### MATERIALS PROVIDED:

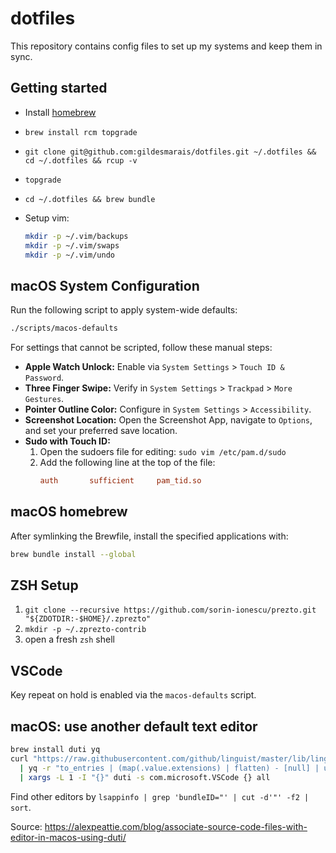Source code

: # dotfiles

This repository contains config files to set up my systems and keep them in sync.

## Getting started

- Install [homebrew](https://brew.sh/)
- `brew install rcm topgrade`
- `git clone git@github.com:gildesmarais/dotfiles.git ~/.dotfiles && cd ~/.dotfiles && rcup -v`
- `topgrade`
- `cd ~/.dotfiles && brew bundle`
- Setup vim:

  ```sh
  mkdir -p ~/.vim/backups
  mkdir -p ~/.vim/swaps
  mkdir -p ~/.vim/undo
  ```

## macOS System Configuration

Run the following script to apply system-wide defaults:

```sh
./scripts/macos-defaults
```

For settings that cannot be scripted, follow these manual steps:

- **Apple Watch Unlock:** Enable via `System Settings` > `Touch ID & Password`.
- **Three Finger Swipe:** Verify in `System Settings` > `Trackpad` > `More Gestures`.
- **Pointer Outline Color:** Configure in `System Settings` > `Accessibility`.
- **Screenshot Location:** Open the Screenshot App, navigate to `Options`, and set your preferred save location.
- **Sudo with Touch ID:**
  1.  Open the sudoers file for editing: `sudo vim /etc/pam.d/sudo`
  2.  Add the following line at the top of the file:
      ```ini
      auth       sufficient     pam_tid.so
      ```

## macOS homebrew

After symlinking the Brewfile, install the specified applications with:

```sh
brew bundle install --global
```

## ZSH Setup

1. `git clone --recursive https://github.com/sorin-ionescu/prezto.git "${ZDOTDIR:-$HOME}/.zprezto"`
2. `mkdir -p ~/.zprezto-contrib`
3. open a fresh `zsh` shell

## VSCode

Key repeat on hold is enabled via the `macos-defaults` script.

## macOS: use another default text editor

```sh
brew install duti yq
curl "https://raw.githubusercontent.com/github/linguist/master/lib/linguist/languages.yml" \
  | yq -r "to_entries | (map(.value.extensions) | flatten) - [null] | unique | .[]" \
  | xargs -L 1 -I "{}" duti -s com.microsoft.VSCode {} all
```

Find other editors by `lsappinfo | grep 'bundleID="' | cut -d'"' -f2 | sort`.

Source: <https://alexpeattie.com/blog/associate-source-code-files-with-editor-in-macos-using-duti/>
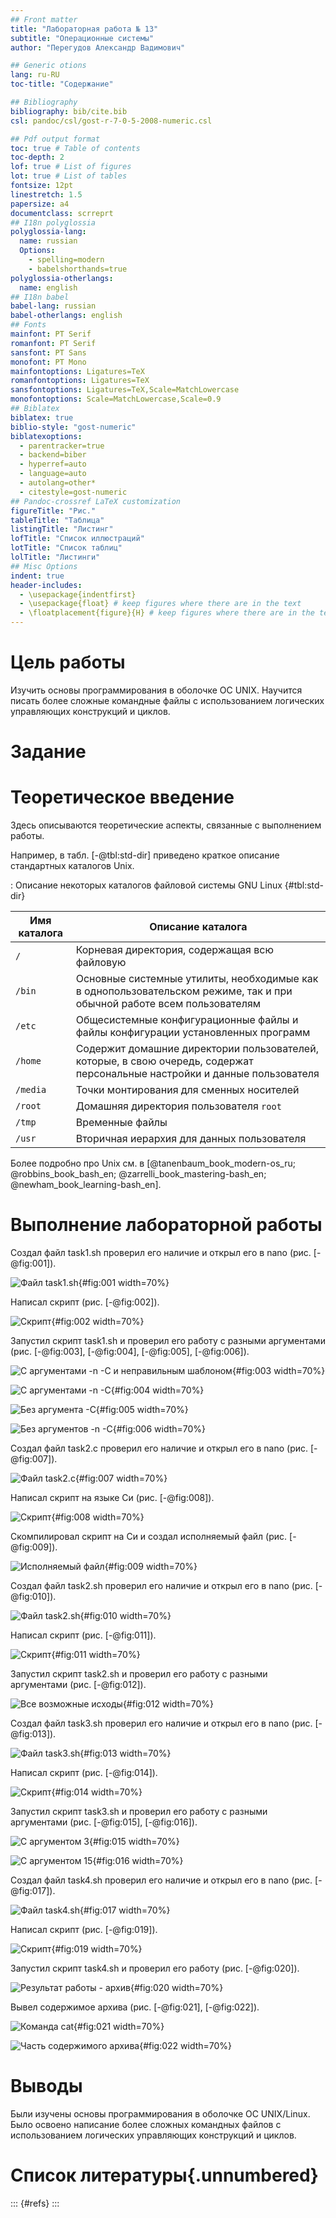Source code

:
 ```yaml
---
## Front matter
title: "Лабораторная работа № 13"
subtitle: "Операционные системы"
author: "Перегудов Александр Вадимович"

## Generic otions
lang: ru-RU
toc-title: "Содержание"

## Bibliography
bibliography: bib/cite.bib
csl: pandoc/csl/gost-r-7-0-5-2008-numeric.csl

## Pdf output format
toc: true # Table of contents
toc-depth: 2
lof: true # List of figures
lot: true # List of tables
fontsize: 12pt
linestretch: 1.5
papersize: a4
documentclass: scrreprt
## I18n polyglossia
polyglossia-lang:
  name: russian
  Options:
	- spelling=modern
	- babelshorthands=true
polyglossia-otherlangs:
  name: english
## I18n babel
babel-lang: russian
babel-otherlangs: english
## Fonts
mainfont: PT Serif
romanfont: PT Serif
sansfont: PT Sans
monofont: PT Mono
mainfontoptions: Ligatures=TeX
romanfontoptions: Ligatures=TeX
sansfontoptions: Ligatures=TeX,Scale=MatchLowercase
monofontoptions: Scale=MatchLowercase,Scale=0.9
## Biblatex
biblatex: true
biblio-style: "gost-numeric"
biblatexoptions:
  - parentracker=true
  - backend=biber
  - hyperref=auto
  - language=auto
  - autolang=other*
  - citestyle=gost-numeric
## Pandoc-crossref LaTeX customization
figureTitle: "Рис."
tableTitle: "Таблица"
listingTitle: "Листинг"
lofTitle: "Список иллюстраций"
lotTitle: "Список таблиц"
lolTitle: "Листинги"
## Misc Options
indent: true
header-includes:
  - \usepackage{indentfirst}
  - \usepackage{float} # keep figures where there are in the text
  - \floatplacement{figure}{H} # keep figures where there are in the text
---
```



# Цель работы

Изучить основы программирования в оболочке ОС UNIX. Научится писать более
сложные командные файлы с использованием логических управляющих конструкций
и циклов.

# Задание

# Теоретическое введение

Здесь описываются теоретические аспекты, связанные с выполнением работы.

Например, в табл. [-@tbl:std-dir] приведено краткое описание стандартных каталогов Unix.

: Описание некоторых каталогов файловой системы GNU Linux {#tbl:std-dir}

| Имя каталога | Описание каталога                                                                                                          |
|--------------|----------------------------------------------------------------------------------------------------------------------------|
| `/`          | Корневая директория, содержащая всю файловую                                                                               |
| `/bin `      | Основные системные утилиты, необходимые как в однопользовательском режиме, так и при обычной работе всем пользователям     |
| `/etc`       | Общесистемные конфигурационные файлы и файлы конфигурации установленных программ                                           |
| `/home`      | Содержит домашние директории пользователей, которые, в свою очередь, содержат персональные настройки и данные пользователя |
| `/media`     | Точки монтирования для сменных носителей                                                                                   |
| `/root`      | Домашняя директория пользователя  `root`                                                                                   |
| `/tmp`       | Временные файлы                                                                                                            |
| `/usr`       | Вторичная иерархия для данных пользователя                                                                                 |

Более подробно про Unix см. в [@tanenbaum_book_modern-os_ru; @robbins_book_bash_en; @zarrelli_book_mastering-bash_en; @newham_book_learning-bash_en].

# Выполнение лабораторной работы

Создал файл task1.sh проверил его наличие и открыл его в nano (рис. [-@fig:001]).

![Файл task1.sh](image/1.PNG){#fig:001 width=70%}

Написал скрипт (рис. [-@fig:002]).

![Скрипт](image/2.PNG){#fig:002 width=70%}

Запустил скрипт task1.sh и проверил его работу с разными аргументами (рис. [-@fig:003], [-@fig:004], [-@fig:005], [-@fig:006]).

![С аргументами -n -C и неправильным шаблоном](image/3.PNG){#fig:003 width=70%}

![С аргументами -n -C](image/4.PNG){#fig:004 width=70%}

![Без аргумента -С](image/5.PNG){#fig:005 width=70%}

![Без аргументов -n -C](image/6.PNG){#fig:006 width=70%}

Создал файл task2.c проверил его наличие и открыл его в nano (рис. [-@fig:007]).

![Файл task2.c](image/7.PNG){#fig:007 width=70%}

Написал скрипт на языке Си (рис. [-@fig:008]).

![Скрипт](image/8.PNG){#fig:008 width=70%}

Скомпилировал скрипт на Си и создал исполняемый файл (рис. [-@fig:009]).

![Исполняемый файл](image/9.PNG){#fig:009 width=70%}

Создал файл task2.sh проверил его наличие и открыл его в nano (рис. [-@fig:010]).

![Файл task2.sh](image/10.PNG){#fig:010 width=70%}

Написал скрипт (рис. [-@fig:011]).

![Скрипт](image/11.PNG){#fig:011 width=70%}

Запустил скрипт task2.sh и проверил его работу с разными аргументами (рис. [-@fig:012]).

![Все возможные исходы](image/12.PNG){#fig:012 width=70%}

Создал файл task3.sh проверил его наличие и открыл его в nano (рис. [-@fig:013]).

![Файл task3.sh](image/13.PNG){#fig:013 width=70%}

Написал скрипт (рис. [-@fig:014]).

![Скрипт](image/14.PNG){#fig:014 width=70%}

Запустил скрипт task3.sh и проверил его работу с разными аргументами (рис. [-@fig:015], [-@fig:016]).

![С аргументом 3](image/15.PNG){#fig:015 width=70%}

![С аргументом 15](image/16.PNG){#fig:016 width=70%}

Создал файл task4.sh проверил его наличие и открыл его в nano (рис. [-@fig:017]).

![Файл task4.sh](image/17.PNG){#fig:017 width=70%}

Написал скрипт (рис. [-@fig:019]).

![Скрипт](image/19.PNG){#fig:019 width=70%}

Запустил скрипт task4.sh и проверил его работу (рис. [-@fig:020]).

![Результат работы - архив](image/20.PNG){#fig:020 width=70%}

Вывел содержимое архива (рис. [-@fig:021], [-@fig:022]).

![Команда cat](image/21.PNG){#fig:021 width=70%}

![Часть содержимого архива](image/22.PNG){#fig:022 width=70%}

# Выводы

Были изучены основы программирования в оболочке ОС UNIX/Linux. Было освоено написание более сложных командных файлов с использованием логических управляющих конструкций и циклов.

# Список литературы{.unnumbered}

::: {#refs}
:::
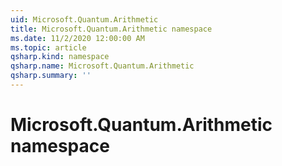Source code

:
 ```yaml
---
uid: Microsoft.Quantum.Arithmetic
title: Microsoft.Quantum.Arithmetic namespace
ms.date: 11/2/2020 12:00:00 AM
ms.topic: article
qsharp.kind: namespace
qsharp.name: Microsoft.Quantum.Arithmetic
qsharp.summary: ''
---
```


# Microsoft.Quantum.Arithmetic namespace



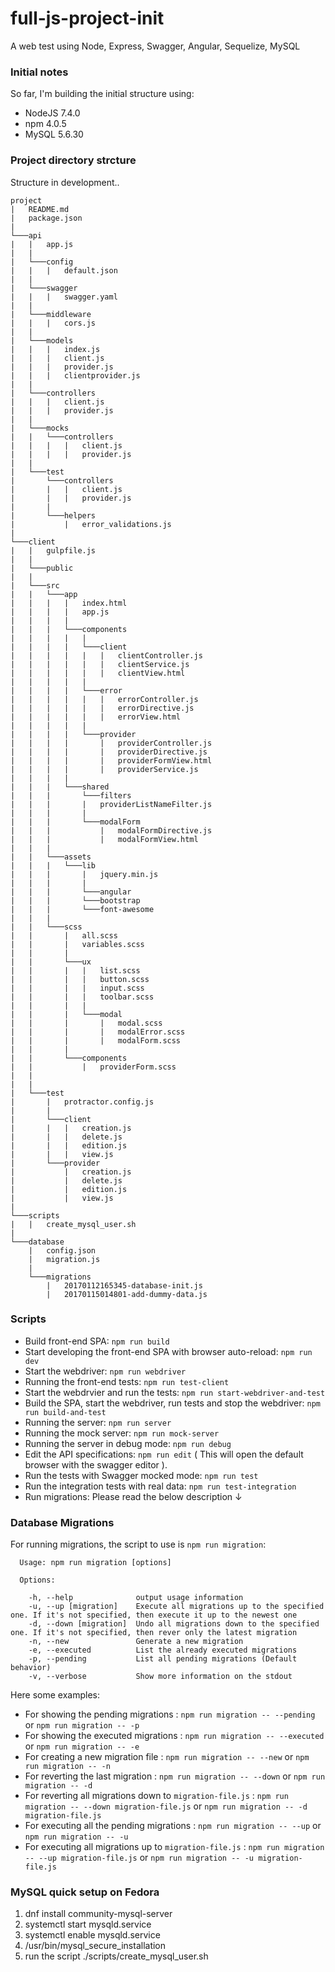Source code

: # full-js-project-init
A web test using Node, Express, Swagger, Angular, Sequelize, MySQL

### Initial notes
So far, I'm building the initial structure using:
- NodeJS 7.4.0
- npm 4.0.5
- MySQL 5.6.30

### Project directory strcture

Structure in development..

```
project
|   README.md
|   package.json
|
└───api
|   |   app.js
|   |
|   └───config
|   |   |   default.json
|   |
|   └───swagger
|   |   |   swagger.yaml
|   |
|   └───middleware
|   |   |   cors.js
|   |
|   └───models
|   |   |   index.js
|   |   |   client.js
|   |   |   provider.js
|   |   |   clientprovider.js
|   |
|   └───controllers
|   |   |   client.js
|   |   |   provider.js
|   |
|   └───mocks
|   |   └───controllers
|   |   |   |   client.js
|   |   |   |   provider.js
|   |
|   └───test
|       └───controllers
|       |   |   client.js
|       |   |   provider.js
|       |
|       └───helpers
|           |   error_validations.js
|
└───client
|   |   gulpfile.js
|   |
|   └───public
|   |
|   └───src
|   |   └───app
|   |   |   |   index.html
|   |   |   |   app.js
|   |   |   |
|   |   |   └───components
|   |   |   |   | 
|   |   |   |   └───client
|   |   |   |   |   |   clientController.js
|   |   |   |   |   |   clientService.js
|   |   |   |   |   |   clientView.html
|   |   |   |   |
|   |   |   |   └───error
|   |   |   |   |   |   errorController.js
|   |   |   |   |   |   errorDirective.js
|   |   |   |   |   |   errorView.html
|   |   |   |   |
|   |   |   |   └───provider
|   |   |   |       |   providerController.js
|   |   |   |       |   providerDirective.js
|   |   |   |       |   providerFormView.html
|   |   |   |       |   providerService.js
|   |   |   |
|   |   |   └───shared
|   |   |       └───filters
|   |   |       |   providerListNameFilter.js
|   |   |       |
|   |   |       └───modalForm
|   |   |           |   modalFormDirective.js
|   |   |           |   modalFormView.html
|   |   |
|   |   └───assets
|   |   |   └───lib
|   |   |       |   jquery.min.js
|   |   |       |
|   |   |       └───angular
|   |   |       └───bootstrap
|   |   |       └───font-awesome
|   |   |
|   |   └───scss
|   |       |   all.scss
|   |       |   variables.scss
|   |       |
|   |       └───ux
|   |       |   |   list.scss
|   |       |   |   button.scss
|   |       |   |   input.scss
|   |       |   |   toolbar.scss
|   |       |   |
|   |       |   └───modal
|   |       |       |   modal.scss
|   |       |       |   modalError.scss
|   |       |       |   modalForm.scss
|   |       |
|   |       └───components
|   |           |   providerForm.scss
|   |
|   |
|   └───test
|       |   protractor.config.js
|       |
|       └───client
|       |   |   creation.js
|       |   |   delete.js
|       |   |   edition.js
|       |   |   view.js
|       └───provider
|           |   creation.js
|           |   delete.js
|           |   edition.js
|           |   view.js
|
└───scripts
|   |   create_mysql_user.sh
|
└───database
    |   config.json
    |   migration.js
    |
    └───migrations
        |   20170112165345-database-init.js
        |   20170115014801-add-dummy-data.js
```

### Scripts

* Build front-end SPA: `npm run build`
* Start developing the front-end SPA with browser auto-reload: `npm run dev`
* Start the webdriver: `npm run webdriver`
* Running the front-end tests: `npm run test-client`
* Start the webdrvier and run the tests: `npm run start-webdriver-and-test`
* Build the SPA, start the webdriver, run tests and stop the webdriver: `npm run build-and-test`
* Running the server: `npm run server`
* Running the mock server: `npm run mock-server`
* Running the server in debug mode: `npm run debug`
* Edit the API specifications: `npm run edit`  ( This will open the default browser with the swagger editor ).
* Run the tests with Swagger mocked mode: `npm run test`
* Run the integration tests with real data: `npm run test-integration`
* Run migrations: Please read the below description ↓

### Database Migrations

For running migrations, the script to use is `npm run migration`:

```
  Usage: npm run migration [options]

  Options:

    -h, --help              output usage information
    -u, --up [migration]    Execute all migrations up to the specified one. If it's not specified, then execute it up to the newest one
    -d, --down [migration]  Undo all migrations down to the specified one. If it's not specified, then rever only the latest migration
    -n, --new               Generate a new migration
    -e, --executed          List the already executed migrations
    -p, --pending           List all pending migrations (Default behavior)
    -v, --verbose           Show more information on the stdout
```

Here some examples:

* For showing the pending migrations : `npm run migration -- --pending` or `npm run migration -- -p`
* For showing the executed migrations : `npm run migration -- --executed` or `npm run migration -- -e`
* For creating a new migration file : `npm run migration -- --new` or `npm run migration -- -n`
* For reverting the last migration : `npm run migration -- --down` or `npm run migration -- -d`
* For reverting all migrations down to `migration-file.js` : `npm run migration -- --down migration-file.js` or `npm run migration -- -d migration-file.js`
* For executing all the pending migrations : `npm run migration -- --up` or `npm run migration -- -u`
* For executing all migrations up to `migration-file.js` : `npm run migration -- --up migration-file.js` or `npm run migration -- -u migration-file.js`

### MySQL quick setup on Fedora

1. dnf install community-mysql-server
2. systemctl start mysqld.service
3. systemctl enable mysqld.service
4. /usr/bin/mysql_secure_installation
5. run the script ./scripts/create_mysql_user.sh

### WHAT YOU WILL DO:
Copy out every line from the records that has the word "аргументами".

### EXERCISE SOLUTION:
Запустил скрипт task1.sh и проверил его работу с разными аргументами (рис. [-@fig:003], [-@fig:004], [-@fig:005], [-@fig:006]).
![С аргументами -n -C и неправильным шаблоном](image/3.PNG){#fig:003 width=70%}
![С аргументами -n -C](image/4.PNG){#fig:004 width=70%}
Запустил скрипт task2.sh и проверил его работу с разными аргументами (рис. [-@fig:012]).
Запустил скрипт task3.sh и проверил его работу с разными аргументами (рис. [-@fig:015], [-@fig:016]).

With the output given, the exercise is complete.